Using the data below, return every line that holds the word "AffectNet".

■ RECORD EXTRACTS
+===+

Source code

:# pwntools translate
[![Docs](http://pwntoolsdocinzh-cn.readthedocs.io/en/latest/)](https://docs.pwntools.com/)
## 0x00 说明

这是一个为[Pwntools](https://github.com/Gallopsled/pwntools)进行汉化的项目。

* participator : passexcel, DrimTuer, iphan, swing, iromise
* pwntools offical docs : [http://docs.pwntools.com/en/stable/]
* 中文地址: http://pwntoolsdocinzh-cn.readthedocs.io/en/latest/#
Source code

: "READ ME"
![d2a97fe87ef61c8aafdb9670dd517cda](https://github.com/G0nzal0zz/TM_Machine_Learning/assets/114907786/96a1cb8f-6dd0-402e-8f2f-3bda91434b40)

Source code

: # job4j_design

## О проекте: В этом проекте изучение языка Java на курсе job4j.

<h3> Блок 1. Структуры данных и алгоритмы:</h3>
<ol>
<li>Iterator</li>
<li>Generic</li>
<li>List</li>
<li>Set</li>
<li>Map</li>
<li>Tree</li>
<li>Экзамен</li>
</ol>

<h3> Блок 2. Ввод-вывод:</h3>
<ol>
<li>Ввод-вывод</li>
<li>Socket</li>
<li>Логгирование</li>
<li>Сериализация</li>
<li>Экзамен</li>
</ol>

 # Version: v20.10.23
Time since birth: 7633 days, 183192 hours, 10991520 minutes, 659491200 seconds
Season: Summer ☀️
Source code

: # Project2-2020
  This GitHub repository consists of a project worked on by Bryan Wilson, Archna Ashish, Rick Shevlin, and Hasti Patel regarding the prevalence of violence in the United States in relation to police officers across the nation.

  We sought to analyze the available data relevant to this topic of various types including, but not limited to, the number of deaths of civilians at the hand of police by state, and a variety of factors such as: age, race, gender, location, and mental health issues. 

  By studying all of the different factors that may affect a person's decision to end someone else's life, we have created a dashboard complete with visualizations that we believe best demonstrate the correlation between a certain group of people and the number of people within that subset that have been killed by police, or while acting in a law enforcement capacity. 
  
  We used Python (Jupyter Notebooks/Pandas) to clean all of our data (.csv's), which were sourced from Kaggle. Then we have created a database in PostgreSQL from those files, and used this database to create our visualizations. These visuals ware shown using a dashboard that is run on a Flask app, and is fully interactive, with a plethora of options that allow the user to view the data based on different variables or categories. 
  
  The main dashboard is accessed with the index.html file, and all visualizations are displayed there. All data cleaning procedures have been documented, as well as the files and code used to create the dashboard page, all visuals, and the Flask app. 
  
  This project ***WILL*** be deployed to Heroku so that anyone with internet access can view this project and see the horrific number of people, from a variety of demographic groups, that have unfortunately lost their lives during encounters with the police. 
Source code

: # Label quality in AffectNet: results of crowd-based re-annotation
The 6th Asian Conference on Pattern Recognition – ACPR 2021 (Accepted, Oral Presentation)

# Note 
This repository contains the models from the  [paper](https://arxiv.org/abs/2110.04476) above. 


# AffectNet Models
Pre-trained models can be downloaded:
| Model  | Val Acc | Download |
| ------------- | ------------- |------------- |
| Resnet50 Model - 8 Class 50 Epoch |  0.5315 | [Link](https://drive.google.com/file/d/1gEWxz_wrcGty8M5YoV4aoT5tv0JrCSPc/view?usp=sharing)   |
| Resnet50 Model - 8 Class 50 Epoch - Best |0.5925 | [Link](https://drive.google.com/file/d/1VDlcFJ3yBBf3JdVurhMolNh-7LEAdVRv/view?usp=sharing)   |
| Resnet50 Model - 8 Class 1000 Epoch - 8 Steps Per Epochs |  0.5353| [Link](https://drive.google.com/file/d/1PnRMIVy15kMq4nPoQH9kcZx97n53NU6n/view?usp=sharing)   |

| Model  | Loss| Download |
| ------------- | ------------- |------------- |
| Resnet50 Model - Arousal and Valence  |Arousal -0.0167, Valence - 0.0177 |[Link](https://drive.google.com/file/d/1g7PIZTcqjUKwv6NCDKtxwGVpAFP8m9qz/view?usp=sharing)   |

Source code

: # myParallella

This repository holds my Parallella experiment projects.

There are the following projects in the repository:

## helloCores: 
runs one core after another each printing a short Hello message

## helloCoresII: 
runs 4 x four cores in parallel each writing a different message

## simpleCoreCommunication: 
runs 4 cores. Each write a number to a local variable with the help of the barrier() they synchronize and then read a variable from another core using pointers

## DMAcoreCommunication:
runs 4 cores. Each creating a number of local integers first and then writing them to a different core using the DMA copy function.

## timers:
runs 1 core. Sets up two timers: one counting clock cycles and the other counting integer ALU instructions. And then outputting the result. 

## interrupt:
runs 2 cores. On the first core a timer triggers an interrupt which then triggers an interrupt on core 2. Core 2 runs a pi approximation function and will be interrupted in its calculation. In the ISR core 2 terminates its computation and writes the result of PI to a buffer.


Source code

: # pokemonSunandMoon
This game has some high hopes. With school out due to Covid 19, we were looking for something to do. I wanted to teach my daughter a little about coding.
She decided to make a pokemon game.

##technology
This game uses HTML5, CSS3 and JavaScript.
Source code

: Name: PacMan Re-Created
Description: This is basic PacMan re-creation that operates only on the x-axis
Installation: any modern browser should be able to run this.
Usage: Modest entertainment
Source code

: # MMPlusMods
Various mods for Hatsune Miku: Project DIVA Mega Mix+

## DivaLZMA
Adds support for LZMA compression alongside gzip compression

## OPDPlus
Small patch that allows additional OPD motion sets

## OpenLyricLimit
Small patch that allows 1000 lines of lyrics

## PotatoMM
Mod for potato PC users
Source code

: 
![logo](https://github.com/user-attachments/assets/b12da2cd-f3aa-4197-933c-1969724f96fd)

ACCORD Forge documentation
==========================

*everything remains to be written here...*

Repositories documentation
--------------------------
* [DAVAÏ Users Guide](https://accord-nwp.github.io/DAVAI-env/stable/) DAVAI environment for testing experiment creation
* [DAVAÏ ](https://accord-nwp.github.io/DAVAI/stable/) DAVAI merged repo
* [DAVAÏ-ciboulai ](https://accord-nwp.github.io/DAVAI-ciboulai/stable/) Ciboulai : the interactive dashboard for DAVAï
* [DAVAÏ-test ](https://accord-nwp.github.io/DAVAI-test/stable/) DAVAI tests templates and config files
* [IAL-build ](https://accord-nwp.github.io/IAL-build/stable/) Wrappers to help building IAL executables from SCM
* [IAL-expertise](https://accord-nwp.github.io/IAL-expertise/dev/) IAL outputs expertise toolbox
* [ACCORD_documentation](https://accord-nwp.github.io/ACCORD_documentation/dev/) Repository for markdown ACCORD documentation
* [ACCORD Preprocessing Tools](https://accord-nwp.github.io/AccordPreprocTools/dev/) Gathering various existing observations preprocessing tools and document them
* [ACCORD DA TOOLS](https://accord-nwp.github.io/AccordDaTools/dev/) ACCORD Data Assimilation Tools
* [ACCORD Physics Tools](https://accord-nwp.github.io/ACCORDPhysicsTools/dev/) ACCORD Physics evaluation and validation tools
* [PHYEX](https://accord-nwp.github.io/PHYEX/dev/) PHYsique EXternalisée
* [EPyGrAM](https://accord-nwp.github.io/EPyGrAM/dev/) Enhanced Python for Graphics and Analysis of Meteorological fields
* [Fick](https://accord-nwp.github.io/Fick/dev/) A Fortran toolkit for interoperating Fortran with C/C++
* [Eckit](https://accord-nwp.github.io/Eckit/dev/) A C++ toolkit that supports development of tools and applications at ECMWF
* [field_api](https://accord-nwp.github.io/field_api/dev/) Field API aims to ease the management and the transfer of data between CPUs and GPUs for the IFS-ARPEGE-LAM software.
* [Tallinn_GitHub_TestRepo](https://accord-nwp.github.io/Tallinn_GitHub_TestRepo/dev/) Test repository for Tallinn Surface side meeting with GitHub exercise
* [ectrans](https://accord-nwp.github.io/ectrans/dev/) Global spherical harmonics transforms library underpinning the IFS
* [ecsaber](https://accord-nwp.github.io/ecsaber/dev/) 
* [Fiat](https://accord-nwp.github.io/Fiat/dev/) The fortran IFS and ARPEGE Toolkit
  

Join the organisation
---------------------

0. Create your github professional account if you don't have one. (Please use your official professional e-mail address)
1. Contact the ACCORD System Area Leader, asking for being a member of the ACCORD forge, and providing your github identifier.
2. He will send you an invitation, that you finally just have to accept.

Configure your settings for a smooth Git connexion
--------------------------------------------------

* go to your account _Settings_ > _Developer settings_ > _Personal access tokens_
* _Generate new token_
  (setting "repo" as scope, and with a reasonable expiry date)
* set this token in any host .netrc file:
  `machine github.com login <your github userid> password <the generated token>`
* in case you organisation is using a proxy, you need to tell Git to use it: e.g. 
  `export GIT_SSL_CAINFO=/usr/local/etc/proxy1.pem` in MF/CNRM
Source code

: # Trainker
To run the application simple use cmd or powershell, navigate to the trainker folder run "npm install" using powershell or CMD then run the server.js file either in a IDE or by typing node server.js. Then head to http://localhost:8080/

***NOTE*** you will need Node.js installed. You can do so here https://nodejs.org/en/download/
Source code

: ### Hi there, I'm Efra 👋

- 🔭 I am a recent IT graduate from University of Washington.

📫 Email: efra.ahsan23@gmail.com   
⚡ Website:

+===+

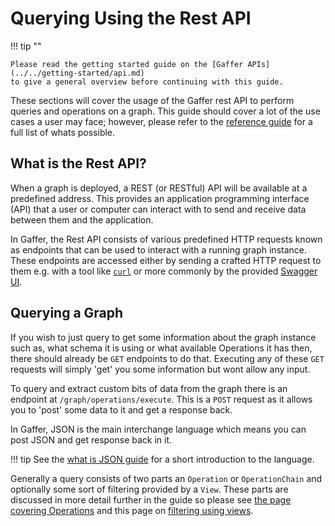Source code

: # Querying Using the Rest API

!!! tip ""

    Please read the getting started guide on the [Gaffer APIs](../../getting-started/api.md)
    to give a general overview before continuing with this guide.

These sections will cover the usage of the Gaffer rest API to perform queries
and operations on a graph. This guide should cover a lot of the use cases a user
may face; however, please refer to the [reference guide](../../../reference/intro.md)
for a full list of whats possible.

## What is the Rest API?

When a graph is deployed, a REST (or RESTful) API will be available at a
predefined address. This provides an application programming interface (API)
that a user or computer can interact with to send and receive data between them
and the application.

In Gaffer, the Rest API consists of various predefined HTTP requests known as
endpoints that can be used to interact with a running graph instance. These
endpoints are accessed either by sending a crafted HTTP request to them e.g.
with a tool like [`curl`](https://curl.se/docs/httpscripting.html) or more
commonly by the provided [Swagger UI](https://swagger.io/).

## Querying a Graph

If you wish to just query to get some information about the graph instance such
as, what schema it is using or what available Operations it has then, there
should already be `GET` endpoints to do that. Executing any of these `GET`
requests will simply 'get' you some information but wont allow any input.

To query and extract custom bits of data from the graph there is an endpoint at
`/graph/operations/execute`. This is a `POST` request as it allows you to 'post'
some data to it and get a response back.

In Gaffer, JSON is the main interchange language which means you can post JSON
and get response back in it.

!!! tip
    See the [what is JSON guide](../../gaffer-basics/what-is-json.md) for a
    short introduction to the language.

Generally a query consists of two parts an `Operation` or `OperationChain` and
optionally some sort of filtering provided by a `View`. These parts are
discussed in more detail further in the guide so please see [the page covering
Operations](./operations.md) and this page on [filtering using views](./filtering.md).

+===+

■ FINAL ANSWER
: # Label quality in AffectNet: results of crowd-based re-annotation
# AffectNet Models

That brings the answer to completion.